» **WHAT THE EXERCISE ASKS**:
Collect every line of the records below that contains the word "working".

[[ GIVEN RECORDS open ]]

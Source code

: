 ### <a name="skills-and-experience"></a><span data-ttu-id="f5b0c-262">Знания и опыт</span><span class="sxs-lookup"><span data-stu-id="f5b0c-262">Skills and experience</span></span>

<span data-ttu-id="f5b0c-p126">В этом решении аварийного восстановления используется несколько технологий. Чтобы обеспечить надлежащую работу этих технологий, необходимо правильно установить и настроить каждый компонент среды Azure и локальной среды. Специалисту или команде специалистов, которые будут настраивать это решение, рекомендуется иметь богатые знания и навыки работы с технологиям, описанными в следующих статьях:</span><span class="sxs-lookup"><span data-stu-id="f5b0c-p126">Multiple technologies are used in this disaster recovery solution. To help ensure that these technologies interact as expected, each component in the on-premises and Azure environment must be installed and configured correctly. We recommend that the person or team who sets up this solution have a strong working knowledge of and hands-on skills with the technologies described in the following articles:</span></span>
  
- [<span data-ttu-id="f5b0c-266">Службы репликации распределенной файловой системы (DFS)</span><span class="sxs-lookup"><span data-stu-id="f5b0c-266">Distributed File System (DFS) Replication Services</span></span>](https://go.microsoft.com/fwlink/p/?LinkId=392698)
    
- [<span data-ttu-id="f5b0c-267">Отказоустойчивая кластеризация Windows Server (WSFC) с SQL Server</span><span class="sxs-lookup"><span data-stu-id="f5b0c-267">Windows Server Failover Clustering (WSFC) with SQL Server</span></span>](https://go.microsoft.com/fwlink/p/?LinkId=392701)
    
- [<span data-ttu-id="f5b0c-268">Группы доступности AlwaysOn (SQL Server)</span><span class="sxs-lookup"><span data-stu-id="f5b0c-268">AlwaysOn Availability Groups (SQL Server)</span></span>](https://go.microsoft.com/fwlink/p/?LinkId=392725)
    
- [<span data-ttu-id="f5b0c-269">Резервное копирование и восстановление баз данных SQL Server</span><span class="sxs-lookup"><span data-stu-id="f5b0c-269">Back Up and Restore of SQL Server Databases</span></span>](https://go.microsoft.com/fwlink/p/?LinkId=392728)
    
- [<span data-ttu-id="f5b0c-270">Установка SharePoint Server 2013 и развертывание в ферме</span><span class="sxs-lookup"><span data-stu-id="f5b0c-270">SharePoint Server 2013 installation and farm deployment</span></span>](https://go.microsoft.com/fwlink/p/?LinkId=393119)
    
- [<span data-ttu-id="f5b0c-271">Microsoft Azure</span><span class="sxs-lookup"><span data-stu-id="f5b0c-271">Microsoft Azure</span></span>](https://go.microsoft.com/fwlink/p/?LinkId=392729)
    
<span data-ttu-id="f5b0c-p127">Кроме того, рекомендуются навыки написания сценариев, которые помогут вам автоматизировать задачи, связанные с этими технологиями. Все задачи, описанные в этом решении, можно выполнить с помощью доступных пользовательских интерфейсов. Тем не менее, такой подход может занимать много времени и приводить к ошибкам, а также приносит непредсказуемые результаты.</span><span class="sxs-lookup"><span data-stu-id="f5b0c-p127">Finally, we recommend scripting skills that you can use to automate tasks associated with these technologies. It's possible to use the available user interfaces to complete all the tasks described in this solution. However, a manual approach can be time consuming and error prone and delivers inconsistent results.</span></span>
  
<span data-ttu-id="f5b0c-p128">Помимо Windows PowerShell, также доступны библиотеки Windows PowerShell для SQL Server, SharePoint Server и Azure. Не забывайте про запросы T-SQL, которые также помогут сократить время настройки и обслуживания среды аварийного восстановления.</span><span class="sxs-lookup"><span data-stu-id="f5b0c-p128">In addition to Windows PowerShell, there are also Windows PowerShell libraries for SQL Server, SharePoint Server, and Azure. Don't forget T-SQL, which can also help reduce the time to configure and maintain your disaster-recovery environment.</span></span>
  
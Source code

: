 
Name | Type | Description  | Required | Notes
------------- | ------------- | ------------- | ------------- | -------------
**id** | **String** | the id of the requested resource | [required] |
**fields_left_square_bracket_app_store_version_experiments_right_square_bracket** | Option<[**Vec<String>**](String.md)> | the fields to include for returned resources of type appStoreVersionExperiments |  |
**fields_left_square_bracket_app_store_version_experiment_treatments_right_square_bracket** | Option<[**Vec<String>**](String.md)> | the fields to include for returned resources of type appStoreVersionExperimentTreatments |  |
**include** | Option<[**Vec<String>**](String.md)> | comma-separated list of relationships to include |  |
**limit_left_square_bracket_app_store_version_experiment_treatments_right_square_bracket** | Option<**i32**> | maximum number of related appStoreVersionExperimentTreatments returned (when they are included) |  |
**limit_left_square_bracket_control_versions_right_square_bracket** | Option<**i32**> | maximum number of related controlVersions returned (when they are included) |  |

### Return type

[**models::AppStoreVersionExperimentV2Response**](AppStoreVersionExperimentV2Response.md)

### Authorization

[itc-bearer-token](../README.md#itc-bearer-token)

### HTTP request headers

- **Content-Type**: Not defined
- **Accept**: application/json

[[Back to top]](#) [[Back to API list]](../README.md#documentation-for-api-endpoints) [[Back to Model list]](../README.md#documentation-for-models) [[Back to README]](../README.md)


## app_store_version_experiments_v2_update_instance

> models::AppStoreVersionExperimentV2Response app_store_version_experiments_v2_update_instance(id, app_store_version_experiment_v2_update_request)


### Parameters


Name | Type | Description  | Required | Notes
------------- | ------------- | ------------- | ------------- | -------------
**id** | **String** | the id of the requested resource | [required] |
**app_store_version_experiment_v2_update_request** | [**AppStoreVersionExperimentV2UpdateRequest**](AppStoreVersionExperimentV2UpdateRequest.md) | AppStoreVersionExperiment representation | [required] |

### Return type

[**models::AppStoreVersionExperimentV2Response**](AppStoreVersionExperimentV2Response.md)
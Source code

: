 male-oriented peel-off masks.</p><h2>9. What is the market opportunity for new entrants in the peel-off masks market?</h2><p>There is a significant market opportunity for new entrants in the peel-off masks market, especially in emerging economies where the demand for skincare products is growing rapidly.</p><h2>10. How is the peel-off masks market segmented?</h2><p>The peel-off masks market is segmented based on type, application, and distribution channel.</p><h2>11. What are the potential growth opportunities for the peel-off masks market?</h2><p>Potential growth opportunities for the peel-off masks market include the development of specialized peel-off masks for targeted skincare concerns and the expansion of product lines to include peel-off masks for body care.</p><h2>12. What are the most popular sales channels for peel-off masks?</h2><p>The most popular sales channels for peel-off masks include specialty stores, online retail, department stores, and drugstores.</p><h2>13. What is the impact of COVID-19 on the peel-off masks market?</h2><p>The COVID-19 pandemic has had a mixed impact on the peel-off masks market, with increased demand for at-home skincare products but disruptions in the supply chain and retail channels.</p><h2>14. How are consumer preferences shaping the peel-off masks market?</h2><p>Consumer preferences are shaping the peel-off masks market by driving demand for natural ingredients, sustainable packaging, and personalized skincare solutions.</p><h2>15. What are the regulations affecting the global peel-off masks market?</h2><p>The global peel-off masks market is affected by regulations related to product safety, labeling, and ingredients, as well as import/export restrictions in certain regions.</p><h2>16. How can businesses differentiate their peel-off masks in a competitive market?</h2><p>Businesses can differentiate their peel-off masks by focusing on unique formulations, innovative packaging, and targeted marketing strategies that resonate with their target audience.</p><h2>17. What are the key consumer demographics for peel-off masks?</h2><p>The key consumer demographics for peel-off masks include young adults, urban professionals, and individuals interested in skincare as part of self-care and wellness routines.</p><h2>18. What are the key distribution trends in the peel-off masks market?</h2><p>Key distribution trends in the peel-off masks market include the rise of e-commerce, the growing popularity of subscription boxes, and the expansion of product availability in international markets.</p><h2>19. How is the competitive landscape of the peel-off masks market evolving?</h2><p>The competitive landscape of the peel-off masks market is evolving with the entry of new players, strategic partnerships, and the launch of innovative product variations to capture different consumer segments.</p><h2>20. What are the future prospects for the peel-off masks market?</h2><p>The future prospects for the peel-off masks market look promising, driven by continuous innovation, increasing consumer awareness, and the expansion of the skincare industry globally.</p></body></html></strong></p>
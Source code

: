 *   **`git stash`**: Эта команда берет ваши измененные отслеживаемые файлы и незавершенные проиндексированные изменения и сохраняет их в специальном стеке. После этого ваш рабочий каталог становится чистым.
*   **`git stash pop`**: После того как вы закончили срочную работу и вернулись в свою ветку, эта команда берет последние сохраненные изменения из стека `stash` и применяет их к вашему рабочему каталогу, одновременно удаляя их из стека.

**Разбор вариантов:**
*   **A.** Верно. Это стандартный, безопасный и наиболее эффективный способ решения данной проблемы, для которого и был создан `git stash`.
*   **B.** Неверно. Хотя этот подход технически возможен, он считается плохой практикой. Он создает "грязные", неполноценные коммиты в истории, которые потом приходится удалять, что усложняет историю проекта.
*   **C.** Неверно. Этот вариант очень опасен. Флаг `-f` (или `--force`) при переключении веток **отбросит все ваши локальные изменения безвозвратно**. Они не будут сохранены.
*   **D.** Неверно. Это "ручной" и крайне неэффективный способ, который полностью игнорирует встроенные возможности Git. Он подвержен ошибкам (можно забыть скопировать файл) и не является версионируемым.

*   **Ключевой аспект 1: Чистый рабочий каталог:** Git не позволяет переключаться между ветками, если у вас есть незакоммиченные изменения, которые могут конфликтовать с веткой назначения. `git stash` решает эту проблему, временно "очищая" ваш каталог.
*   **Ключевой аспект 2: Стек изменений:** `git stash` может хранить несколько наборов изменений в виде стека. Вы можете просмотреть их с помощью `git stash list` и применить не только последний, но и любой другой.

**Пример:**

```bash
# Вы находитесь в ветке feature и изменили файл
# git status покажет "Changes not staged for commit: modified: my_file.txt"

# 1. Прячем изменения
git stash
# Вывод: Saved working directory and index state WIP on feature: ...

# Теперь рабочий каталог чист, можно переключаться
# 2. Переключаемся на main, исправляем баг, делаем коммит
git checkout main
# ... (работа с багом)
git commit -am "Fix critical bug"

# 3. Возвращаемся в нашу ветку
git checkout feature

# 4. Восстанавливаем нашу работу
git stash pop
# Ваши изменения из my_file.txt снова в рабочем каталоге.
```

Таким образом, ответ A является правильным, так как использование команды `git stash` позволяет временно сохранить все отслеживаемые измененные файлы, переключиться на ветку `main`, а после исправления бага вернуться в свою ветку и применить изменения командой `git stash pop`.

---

[[ GIVEN RECORDS closed ]]

» **PROBLEM SOLUTION**:
<span data-ttu-id="f5b0c-p126">В этом решении аварийного восстановления используется несколько технологий. Чтобы обеспечить надлежащую работу этих технологий, необходимо правильно установить и настроить каждый компонент среды Azure и локальной среды. Специалисту или команде специалистов, которые будут настраивать это решение, рекомендуется иметь богатые знания и навыки работы с технологиям, описанными в следующих статьях:</span><span class="sxs-lookup"><span data-stu-id="f5b0c-p126">Multiple technologies are used in this disaster recovery solution. To help ensure that these technologies interact as expected, each component in the on-premises and Azure environment must be installed and configured correctly. We recommend that the person or team who sets up this solution have a strong working knowledge of and hands-on skills with the technologies described in the following articles:</span></span>
# Вывод: Saved working directory and index state WIP on feature: ...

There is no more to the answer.